[Stored data entries]
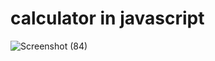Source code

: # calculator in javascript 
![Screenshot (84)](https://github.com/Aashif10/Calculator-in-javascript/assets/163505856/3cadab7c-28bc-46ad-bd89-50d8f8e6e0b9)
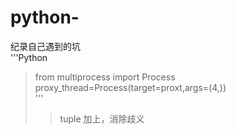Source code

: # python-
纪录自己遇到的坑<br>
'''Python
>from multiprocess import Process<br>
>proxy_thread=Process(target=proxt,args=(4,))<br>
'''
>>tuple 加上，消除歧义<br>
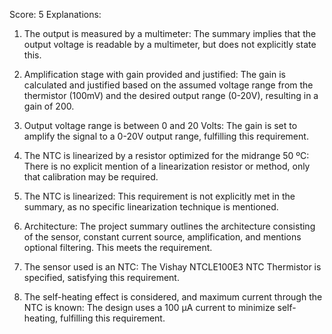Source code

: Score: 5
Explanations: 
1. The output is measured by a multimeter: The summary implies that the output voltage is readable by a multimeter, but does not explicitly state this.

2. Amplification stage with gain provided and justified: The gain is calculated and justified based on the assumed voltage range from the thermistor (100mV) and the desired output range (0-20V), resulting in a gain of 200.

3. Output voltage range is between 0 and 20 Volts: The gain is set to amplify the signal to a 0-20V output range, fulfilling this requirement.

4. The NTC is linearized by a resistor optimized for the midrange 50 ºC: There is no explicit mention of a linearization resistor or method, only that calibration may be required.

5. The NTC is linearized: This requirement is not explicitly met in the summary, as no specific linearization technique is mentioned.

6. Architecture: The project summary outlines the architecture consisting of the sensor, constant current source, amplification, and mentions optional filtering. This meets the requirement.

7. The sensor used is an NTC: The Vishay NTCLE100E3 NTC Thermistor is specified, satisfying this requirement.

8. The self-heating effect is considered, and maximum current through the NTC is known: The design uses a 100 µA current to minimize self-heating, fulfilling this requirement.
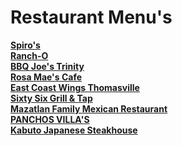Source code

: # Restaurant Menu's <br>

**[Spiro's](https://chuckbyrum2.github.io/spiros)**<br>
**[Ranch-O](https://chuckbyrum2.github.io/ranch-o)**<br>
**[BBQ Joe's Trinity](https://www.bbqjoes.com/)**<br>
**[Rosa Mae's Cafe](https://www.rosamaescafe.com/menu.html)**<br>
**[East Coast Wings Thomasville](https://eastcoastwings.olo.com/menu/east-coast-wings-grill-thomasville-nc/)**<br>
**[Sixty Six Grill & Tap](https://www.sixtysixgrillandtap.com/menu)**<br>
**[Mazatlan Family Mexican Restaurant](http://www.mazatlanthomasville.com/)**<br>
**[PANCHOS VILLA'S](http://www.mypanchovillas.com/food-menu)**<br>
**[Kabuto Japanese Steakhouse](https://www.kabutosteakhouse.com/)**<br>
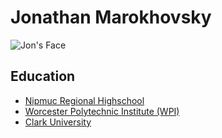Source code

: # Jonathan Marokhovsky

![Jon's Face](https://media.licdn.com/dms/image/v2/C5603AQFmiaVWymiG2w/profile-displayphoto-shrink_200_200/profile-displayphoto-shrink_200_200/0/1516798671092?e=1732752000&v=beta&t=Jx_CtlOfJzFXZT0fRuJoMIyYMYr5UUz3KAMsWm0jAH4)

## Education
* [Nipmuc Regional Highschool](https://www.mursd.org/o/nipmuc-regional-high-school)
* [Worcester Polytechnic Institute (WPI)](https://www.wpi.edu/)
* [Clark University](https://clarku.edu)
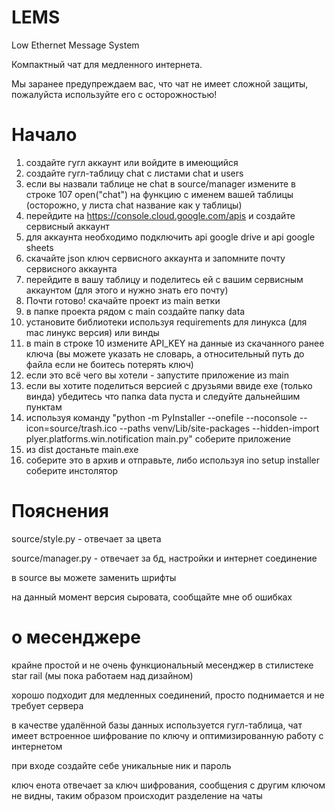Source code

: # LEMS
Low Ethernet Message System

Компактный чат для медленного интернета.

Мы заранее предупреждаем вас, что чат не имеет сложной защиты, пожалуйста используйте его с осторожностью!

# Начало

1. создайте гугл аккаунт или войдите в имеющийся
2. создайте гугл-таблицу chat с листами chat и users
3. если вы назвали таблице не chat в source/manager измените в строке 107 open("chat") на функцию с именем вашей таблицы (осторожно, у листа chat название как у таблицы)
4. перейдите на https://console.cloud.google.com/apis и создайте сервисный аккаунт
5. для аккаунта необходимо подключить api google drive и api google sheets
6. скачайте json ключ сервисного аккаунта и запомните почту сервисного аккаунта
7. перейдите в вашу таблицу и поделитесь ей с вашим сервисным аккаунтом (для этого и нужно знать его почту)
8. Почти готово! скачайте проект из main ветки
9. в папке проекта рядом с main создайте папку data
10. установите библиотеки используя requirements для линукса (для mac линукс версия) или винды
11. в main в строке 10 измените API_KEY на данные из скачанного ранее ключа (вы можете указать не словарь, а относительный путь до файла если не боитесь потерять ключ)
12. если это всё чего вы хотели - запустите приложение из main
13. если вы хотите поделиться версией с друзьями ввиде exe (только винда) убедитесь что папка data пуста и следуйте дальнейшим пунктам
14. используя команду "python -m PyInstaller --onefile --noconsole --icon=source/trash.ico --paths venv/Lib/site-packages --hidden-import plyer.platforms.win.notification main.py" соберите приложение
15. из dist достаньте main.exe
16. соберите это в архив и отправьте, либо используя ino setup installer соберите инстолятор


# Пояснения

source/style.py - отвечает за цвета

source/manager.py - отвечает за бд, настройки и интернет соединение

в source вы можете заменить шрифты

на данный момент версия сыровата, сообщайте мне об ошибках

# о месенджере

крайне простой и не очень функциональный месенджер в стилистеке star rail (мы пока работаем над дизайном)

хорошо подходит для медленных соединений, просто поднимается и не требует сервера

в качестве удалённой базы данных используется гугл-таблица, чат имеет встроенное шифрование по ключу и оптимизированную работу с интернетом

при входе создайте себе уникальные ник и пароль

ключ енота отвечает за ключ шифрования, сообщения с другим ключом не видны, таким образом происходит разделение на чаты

TO DO: Output exactly the lines from the one containing "хорошо подходит для" through the last line of the records, both included. Output nothing else.

ANSWER BOX:
хорошо подходит для медленных соединений, просто поднимается и не требует сервера

в качестве удалённой базы данных используется гугл-таблица, чат имеет встроенное шифрование по ключу и оптимизированную работу с интернетом

при входе создайте себе уникальные ник и пароль

ключ енота отвечает за ключ шифрования, сообщения с другим ключом не видны, таким образом происходит разделение на чаты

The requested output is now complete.